There are over 7,000 unreached people groups in the world. That number is so large it becomes abstract. Your mind cannot hold 7,000 faces. It can hold one.
When Jesus taught his disciples to pray, he didn’t tell them to pray for “humanity in general.” He taught them to pray for daily bread, specific, tangible, today’s need. When Paul asked churches to pray for him, he named exact circumstances: pray that I will speak boldly (Ephesians 6:19), pray that a door for the word will open (Colossians 4:3), pray for my deliverance from wicked men (2 Thessalonians 3:2). Specificity is not a prayer technique. It is how prayer works.
Praying for the Shaikh people of Bangladesh is different from praying for “everyone in Asia.” It is more real. It is more honest. It changes the person praying, because it forces them to learn something, a name, a place, a fact, about someone they will likely never meet.
And here is the part that matters most: God knows every one of those 7,000 groups by name already. When we learn their names and bring them to him, we are joining a conversation he has been having since before the foundation of the world.
How to Choose a People Group
You don’t need to research for hours.
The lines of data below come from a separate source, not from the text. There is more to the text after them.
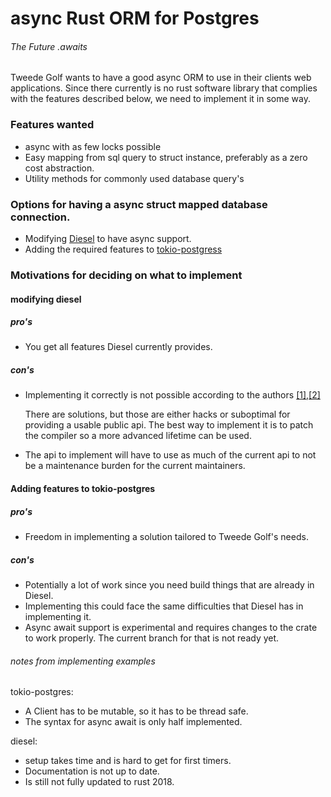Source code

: # async Rust ORM for Postgres
###### The Future .awaits

Tweede Golf wants to have a good async ORM to use in their clients web applications.
Since there currently is no rust software library that complies with the features described below, we need to implement it in some way.

### Features wanted
* async with as few locks possible
* Easy mapping from sql query to struct instance, preferably as a zero cost abstraction.
* Utility methods for commonly used database query's

### Options for having a async struct mapped database connection.
* Modifying [Diesel](diesel.rs) to have async support.
* Adding the required features to [tokio-postgress](https://github.com/sfackler/rust-postgres)


### Motivations for deciding on what to implement

#### modifying diesel

##### pro's
* You get all features Diesel currently provides.

##### con's
* Implementing it correctly is not possible according to the authors [[1]](https://github.com/diesel-rs/diesel/issues/2084),[[2]](https://github.com/diesel-rs/diesel/issues/399#issuecomment-518422793)

    There are solutions, but those are either hacks or suboptimal for providing a usable public api. The best way to implement it is to patch the compiler so a more advanced lifetime can be used.
* The api to implement will have to use as much of the current api to not be a maintenance burden for the current maintainers.

#### Adding features to tokio-postgres

##### pro's
* Freedom in implementing a solution tailored to Tweede Golf's needs.


##### con's
* Potentially a lot of work since you need build things that are already in Diesel.
* Implementing this could face the same difficulties that Diesel has in implementing it.
* Async await support is experimental and requires changes to the crate to work properly. The current branch for that is not ready yet.

###### notes from implementing examples
tokio-postgres:
* A Client has to be mutable, so it has to be thread safe.
* The syntax for async await is only half implemented.

diesel:
* setup takes time and is hard to get for first timers.
* Documentation is not up to date.
* Is still not fully updated to rust 2018.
Start with one.
Joshua Project (joshuaproject.net) is the best starting point. It is a free online database that catalogs every known people group in the world, along with their location, population, primary religion, and the percentage who identify as evangelical Christian. You can search by country, by religion, by region, or you can simply click “Unreached People of the Day” and let the site choose for you.
Here is a simple method for families:
- Go to joshuaproject.net
- Click on a country your kids are curious about (or spin a globe and point)
- Browse the list of unreached people groups in that country
- Pick one that catches your attention, the name sounds interesting, or the population is especially large, or the primary religion is one your family wants to learn about
- Write down the name, the country, the population, and one prayer point
That’s your family’s people group. Put the name somewhere visible.
For families who want an even simpler entry point, our missions prayer cards for kids are designed to do exactly this, each card features one unreached people group with key facts and prayer prompts already written out at a child-friendly reading level.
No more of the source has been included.